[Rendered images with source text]
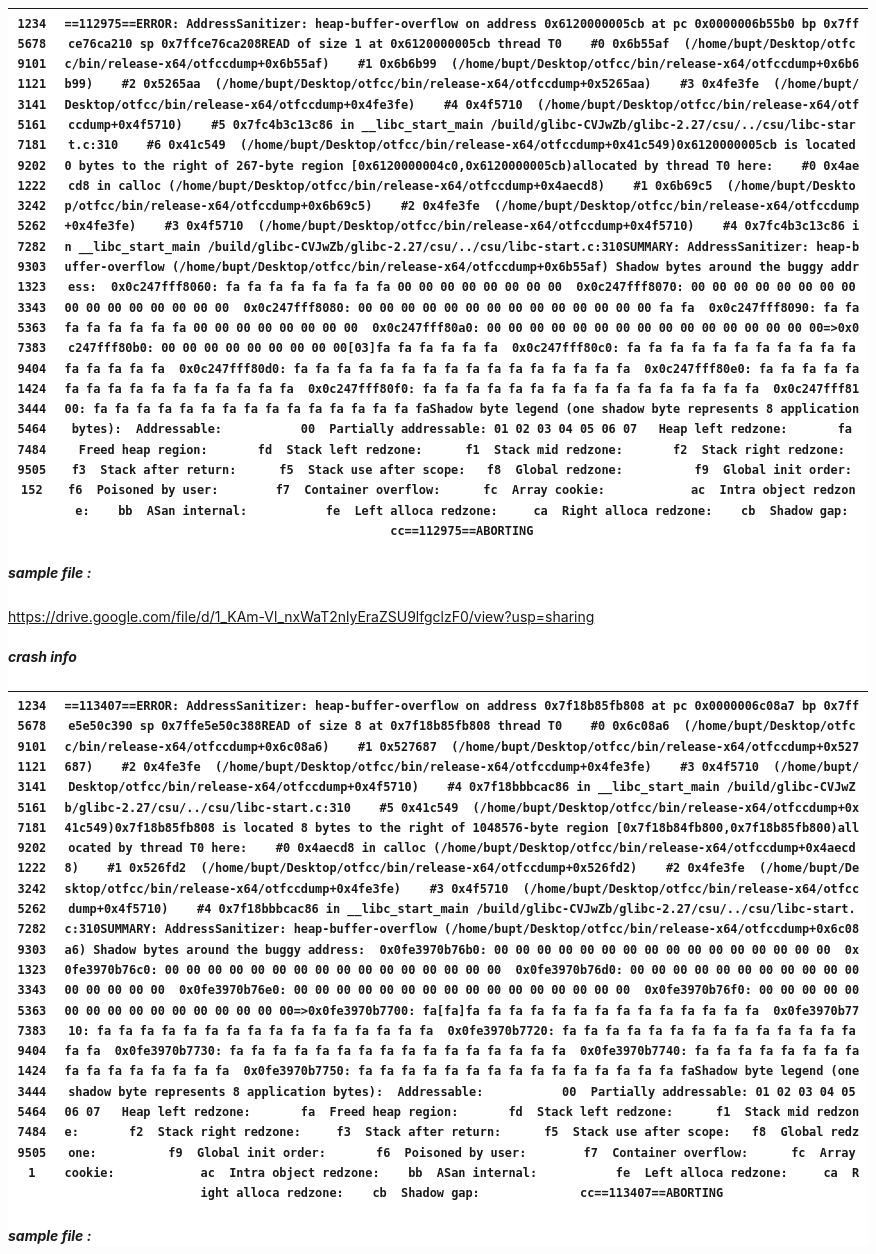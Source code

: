 | ``` 12345678910111213141516171819202122232425262728293031323334353637383940414243444546474849505152 ``` | ``` ==112975==ERROR: AddressSanitizer: heap-buffer-overflow on address 0x6120000005cb at pc 0x0000006b55b0 bp 0x7ffce76ca210 sp 0x7ffce76ca208READ of size 1 at 0x6120000005cb thread T0    #0 0x6b55af  (/home/bupt/Desktop/otfcc/bin/release-x64/otfccdump+0x6b55af)    #1 0x6b6b99  (/home/bupt/Desktop/otfcc/bin/release-x64/otfccdump+0x6b6b99)    #2 0x5265aa  (/home/bupt/Desktop/otfcc/bin/release-x64/otfccdump+0x5265aa)    #3 0x4fe3fe  (/home/bupt/Desktop/otfcc/bin/release-x64/otfccdump+0x4fe3fe)    #4 0x4f5710  (/home/bupt/Desktop/otfcc/bin/release-x64/otfccdump+0x4f5710)    #5 0x7fc4b3c13c86 in __libc_start_main /build/glibc-CVJwZb/glibc-2.27/csu/../csu/libc-start.c:310    #6 0x41c549  (/home/bupt/Desktop/otfcc/bin/release-x64/otfccdump+0x41c549)0x6120000005cb is located 0 bytes to the right of 267-byte region [0x6120000004c0,0x6120000005cb)allocated by thread T0 here:    #0 0x4aecd8 in calloc (/home/bupt/Desktop/otfcc/bin/release-x64/otfccdump+0x4aecd8)    #1 0x6b69c5  (/home/bupt/Desktop/otfcc/bin/release-x64/otfccdump+0x6b69c5)    #2 0x4fe3fe  (/home/bupt/Desktop/otfcc/bin/release-x64/otfccdump+0x4fe3fe)    #3 0x4f5710  (/home/bupt/Desktop/otfcc/bin/release-x64/otfccdump+0x4f5710)    #4 0x7fc4b3c13c86 in __libc_start_main /build/glibc-CVJwZb/glibc-2.27/csu/../csu/libc-start.c:310SUMMARY: AddressSanitizer: heap-buffer-overflow (/home/bupt/Desktop/otfcc/bin/release-x64/otfccdump+0x6b55af) Shadow bytes around the buggy address:  0x0c247fff8060: fa fa fa fa fa fa fa fa 00 00 00 00 00 00 00 00  0x0c247fff8070: 00 00 00 00 00 00 00 00 00 00 00 00 00 00 00 00  0x0c247fff8080: 00 00 00 00 00 00 00 00 00 00 00 00 00 00 fa fa  0x0c247fff8090: fa fa fa fa fa fa fa fa 00 00 00 00 00 00 00 00  0x0c247fff80a0: 00 00 00 00 00 00 00 00 00 00 00 00 00 00 00 00=>0x0c247fff80b0: 00 00 00 00 00 00 00 00 00[03]fa fa fa fa fa fa  0x0c247fff80c0: fa fa fa fa fa fa fa fa fa fa fa fa fa fa fa fa  0x0c247fff80d0: fa fa fa fa fa fa fa fa fa fa fa fa fa fa fa fa  0x0c247fff80e0: fa fa fa fa fa fa fa fa fa fa fa fa fa fa fa fa  0x0c247fff80f0: fa fa fa fa fa fa fa fa fa fa fa fa fa fa fa fa  0x0c247fff8100: fa fa fa fa fa fa fa fa fa fa fa fa fa fa fa faShadow byte legend (one shadow byte represents 8 application bytes):  Addressable:           00  Partially addressable: 01 02 03 04 05 06 07   Heap left redzone:       fa  Freed heap region:       fd  Stack left redzone:      f1  Stack mid redzone:       f2  Stack right redzone:     f3  Stack after return:      f5  Stack use after scope:   f8  Global redzone:          f9  Global init order:       f6  Poisoned by user:        f7  Container overflow:      fc  Array cookie:            ac  Intra object redzone:    bb  ASan internal:           fe  Left alloca redzone:     ca  Right alloca redzone:    cb  Shadow gap:              cc==112975==ABORTING ``` |
| --- | --- |

##### sample file :

<https://drive.google.com/file/d/1_KAm-Vl_nxWaT2nlyEraZSU9lfgclzF0/view?usp=sharing>

##### crash info

| ``` 123456789101112131415161718192021222324252627282930313233343536373839404142434445464748495051 ``` | ``` ==113407==ERROR: AddressSanitizer: heap-buffer-overflow on address 0x7f18b85fb808 at pc 0x0000006c08a7 bp 0x7ffe5e50c390 sp 0x7ffe5e50c388READ of size 8 at 0x7f18b85fb808 thread T0    #0 0x6c08a6  (/home/bupt/Desktop/otfcc/bin/release-x64/otfccdump+0x6c08a6)    #1 0x527687  (/home/bupt/Desktop/otfcc/bin/release-x64/otfccdump+0x527687)    #2 0x4fe3fe  (/home/bupt/Desktop/otfcc/bin/release-x64/otfccdump+0x4fe3fe)    #3 0x4f5710  (/home/bupt/Desktop/otfcc/bin/release-x64/otfccdump+0x4f5710)    #4 0x7f18bbbcac86 in __libc_start_main /build/glibc-CVJwZb/glibc-2.27/csu/../csu/libc-start.c:310    #5 0x41c549  (/home/bupt/Desktop/otfcc/bin/release-x64/otfccdump+0x41c549)0x7f18b85fb808 is located 8 bytes to the right of 1048576-byte region [0x7f18b84fb800,0x7f18b85fb800)allocated by thread T0 here:    #0 0x4aecd8 in calloc (/home/bupt/Desktop/otfcc/bin/release-x64/otfccdump+0x4aecd8)    #1 0x526fd2  (/home/bupt/Desktop/otfcc/bin/release-x64/otfccdump+0x526fd2)    #2 0x4fe3fe  (/home/bupt/Desktop/otfcc/bin/release-x64/otfccdump+0x4fe3fe)    #3 0x4f5710  (/home/bupt/Desktop/otfcc/bin/release-x64/otfccdump+0x4f5710)    #4 0x7f18bbbcac86 in __libc_start_main /build/glibc-CVJwZb/glibc-2.27/csu/../csu/libc-start.c:310SUMMARY: AddressSanitizer: heap-buffer-overflow (/home/bupt/Desktop/otfcc/bin/release-x64/otfccdump+0x6c08a6) Shadow bytes around the buggy address:  0x0fe3970b76b0: 00 00 00 00 00 00 00 00 00 00 00 00 00 00 00 00  0x0fe3970b76c0: 00 00 00 00 00 00 00 00 00 00 00 00 00 00 00 00  0x0fe3970b76d0: 00 00 00 00 00 00 00 00 00 00 00 00 00 00 00 00  0x0fe3970b76e0: 00 00 00 00 00 00 00 00 00 00 00 00 00 00 00 00  0x0fe3970b76f0: 00 00 00 00 00 00 00 00 00 00 00 00 00 00 00 00=>0x0fe3970b7700: fa[fa]fa fa fa fa fa fa fa fa fa fa fa fa fa fa  0x0fe3970b7710: fa fa fa fa fa fa fa fa fa fa fa fa fa fa fa fa  0x0fe3970b7720: fa fa fa fa fa fa fa fa fa fa fa fa fa fa fa fa  0x0fe3970b7730: fa fa fa fa fa fa fa fa fa fa fa fa fa fa fa fa  0x0fe3970b7740: fa fa fa fa fa fa fa fa fa fa fa fa fa fa fa fa  0x0fe3970b7750: fa fa fa fa fa fa fa fa fa fa fa fa fa fa fa faShadow byte legend (one shadow byte represents 8 application bytes):  Addressable:           00  Partially addressable: 01 02 03 04 05 06 07   Heap left redzone:       fa  Freed heap region:       fd  Stack left redzone:      f1  Stack mid redzone:       f2  Stack right redzone:     f3  Stack after return:      f5  Stack use after scope:   f8  Global redzone:          f9  Global init order:       f6  Poisoned by user:        f7  Container overflow:      fc  Array cookie:            ac  Intra object redzone:    bb  ASan internal:           fe  Left alloca redzone:     ca  Right alloca redzone:    cb  Shadow gap:              cc==113407==ABORTING ``` |
| --- | --- |

##### sample file :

_YOUR TASK_
Each line above is to be transcribed exactly, though its pictures are not.

_TASK SOLUTION_
Source code

: | ``` 12345678910111213141516171819202122232425262728293031323334353637383940414243444546474849505152 ``` | ``` ==112975==ERROR: AddressSanitizer: heap-buffer-overflow on address 0x6120000005cb at pc 0x0000006b55b0 bp 0x7ffce76ca210 sp 0x7ffce76ca208READ of size 1 at 0x6120000005cb thread T0    #0 0x6b55af  (/home/bupt/Desktop/otfcc/bin/release-x64/otfccdump+0x6b55af)    #1 0x6b6b99  (/home/bupt/Desktop/otfcc/bin/release-x64/otfccdump+0x6b6b99)    #2 0x5265aa  (/home/bupt/Desktop/otfcc/bin/release-x64/otfccdump+0x5265aa)    #3 0x4fe3fe  (/home/bupt/Desktop/otfcc/bin/release-x64/otfccdump+0x4fe3fe)    #4 0x4f5710  (/home/bupt/Desktop/otfcc/bin/release-x64/otfccdump+0x4f5710)    #5 0x7fc4b3c13c86 in __libc_start_main /build/glibc-CVJwZb/glibc-2.27/csu/../csu/libc-start.c:310    #6 0x41c549  (/home/bupt/Desktop/otfcc/bin/release-x64/otfccdump+0x41c549)0x6120000005cb is located 0 bytes to the right of 267-byte region [0x6120000004c0,0x6120000005cb)allocated by thread T0 here:    #0 0x4aecd8 in calloc (/home/bupt/Desktop/otfcc/bin/release-x64/otfccdump+0x4aecd8)    #1 0x6b69c5  (/home/bupt/Desktop/otfcc/bin/release-x64/otfccdump+0x6b69c5)    #2 0x4fe3fe  (/home/bupt/Desktop/otfcc/bin/release-x64/otfccdump+0x4fe3fe)    #3 0x4f5710  (/home/bupt/Desktop/otfcc/bin/release-x64/otfccdump+0x4f5710)    #4 0x7fc4b3c13c86 in __libc_start_main /build/glibc-CVJwZb/glibc-2.27/csu/../csu/libc-start.c:310SUMMARY: AddressSanitizer: heap-buffer-overflow (/home/bupt/Desktop/otfcc/bin/release-x64/otfccdump+0x6b55af) Shadow bytes around the buggy address:  0x0c247fff8060: fa fa fa fa fa fa fa fa 00 00 00 00 00 00 00 00  0x0c247fff8070: 00 00 00 00 00 00 00 00 00 00 00 00 00 00 00 00  0x0c247fff8080: 00 00 00 00 00 00 00 00 00 00 00 00 00 00 fa fa  0x0c247fff8090: fa fa fa fa fa fa fa fa 00 00 00 00 00 00 00 00  0x0c247fff80a0: 00 00 00 00 00 00 00 00 00 00 00 00 00 00 00 00=>0x0c247fff80b0: 00 00 00 00 00 00 00 00 00[03]fa fa fa fa fa fa  0x0c247fff80c0: fa fa fa fa fa fa fa fa fa fa fa fa fa fa fa fa  0x0c247fff80d0: fa fa fa fa fa fa fa fa fa fa fa fa fa fa fa fa  0x0c247fff80e0: fa fa fa fa fa fa fa fa fa fa fa fa fa fa fa fa  0x0c247fff80f0: fa fa fa fa fa fa fa fa fa fa fa fa fa fa fa fa  0x0c247fff8100: fa fa fa fa fa fa fa fa fa fa fa fa fa fa fa faShadow byte legend (one shadow byte represents 8 application bytes):  Addressable:           00  Partially addressable: 01 02 03 04 05 06 07   Heap left redzone:       fa  Freed heap region:       fd  Stack left redzone:      f1  Stack mid redzone:       f2  Stack right redzone:     f3  Stack after return:      f5  Stack use after scope:   f8  Global redzone:          f9  Global init order:       f6  Poisoned by user:        f7  Container overflow:      fc  Array cookie:            ac  Intra object redzone:    bb  ASan internal:           fe  Left alloca redzone:     ca  Right alloca redzone:    cb  Shadow gap:              cc==112975==ABORTING ``` |
| --- | --- |

##### sample file :

<https://drive.google.com/file/d/1_KAm-Vl_nxWaT2nlyEraZSU9lfgclzF0/view?usp=sharing>

##### crash info

| ``` 123456789101112131415161718192021222324252627282930313233343536373839404142434445464748495051 ``` | ``` ==113407==ERROR: AddressSanitizer: heap-buffer-overflow on address 0x7f18b85fb808 at pc 0x0000006c08a7 bp 0x7ffe5e50c390 sp 0x7ffe5e50c388READ of size 8 at 0x7f18b85fb808 thread T0    #0 0x6c08a6  (/home/bupt/Desktop/otfcc/bin/release-x64/otfccdump+0x6c08a6)    #1 0x527687  (/home/bupt/Desktop/otfcc/bin/release-x64/otfccdump+0x527687)    #2 0x4fe3fe  (/home/bupt/Desktop/otfcc/bin/release-x64/otfccdump+0x4fe3fe)    #3 0x4f5710  (/home/bupt/Desktop/otfcc/bin/release-x64/otfccdump+0x4f5710)    #4 0x7f18bbbcac86 in __libc_start_main /build/glibc-CVJwZb/glibc-2.27/csu/../csu/libc-start.c:310    #5 0x41c549  (/home/bupt/Desktop/otfcc/bin/release-x64/otfccdump+0x41c549)0x7f18b85fb808 is located 8 bytes to the right of 1048576-byte region [0x7f18b84fb800,0x7f18b85fb800)allocated by thread T0 here:    #0 0x4aecd8 in calloc (/home/bupt/Desktop/otfcc/bin/release-x64/otfccdump+0x4aecd8)    #1 0x526fd2  (/home/bupt/Desktop/otfcc/bin/release-x64/otfccdump+0x526fd2)    #2 0x4fe3fe  (/home/bupt/Desktop/otfcc/bin/release-x64/otfccdump+0x4fe3fe)    #3 0x4f5710  (/home/bupt/Desktop/otfcc/bin/release-x64/otfccdump+0x4f5710)    #4 0x7f18bbbcac86 in __libc_start_main /build/glibc-CVJwZb/glibc-2.27/csu/../csu/libc-start.c:310SUMMARY: AddressSanitizer: heap-buffer-overflow (/home/bupt/Desktop/otfcc/bin/release-x64/otfccdump+0x6c08a6) Shadow bytes around the buggy address:  0x0fe3970b76b0: 00 00 00 00 00 00 00 00 00 00 00 00 00 00 00 00  0x0fe3970b76c0: 00 00 00 00 00 00 00 00 00 00 00 00 00 00 00 00  0x0fe3970b76d0: 00 00 00 00 00 00 00 00 00 00 00 00 00 00 00 00  0x0fe3970b76e0: 00 00 00 00 00 00 00 00 00 00 00 00 00 00 00 00  0x0fe3970b76f0: 00 00 00 00 00 00 00 00 00 00 00 00 00 00 00 00=>0x0fe3970b7700: fa[fa]fa fa fa fa fa fa fa fa fa fa fa fa fa fa  0x0fe3970b7710: fa fa fa fa fa fa fa fa fa fa fa fa fa fa fa fa  0x0fe3970b7720: fa fa fa fa fa fa fa fa fa fa fa fa fa fa fa fa  0x0fe3970b7730: fa fa fa fa fa fa fa fa fa fa fa fa fa fa fa fa  0x0fe3970b7740: fa fa fa fa fa fa fa fa fa fa fa fa fa fa fa fa  0x0fe3970b7750: fa fa fa fa fa fa fa fa fa fa fa fa fa fa fa faShadow byte legend (one shadow byte represents 8 application bytes):  Addressable:           00  Partially addressable: 01 02 03 04 05 06 07   Heap left redzone:       fa  Freed heap region:       fd  Stack left redzone:      f1  Stack mid redzone:       f2  Stack right redzone:     f3  Stack after return:      f5  Stack use after scope:   f8  Global redzone:          f9  Global init order:       f6  Poisoned by user:        f7  Container overflow:      fc  Array cookie:            ac  Intra object redzone:    bb  ASan internal:           fe  Left alloca redzone:     ca  Right alloca redzone:    cb  Shadow gap:              cc==113407==ABORTING ``` |
| --- | --- |

##### sample file :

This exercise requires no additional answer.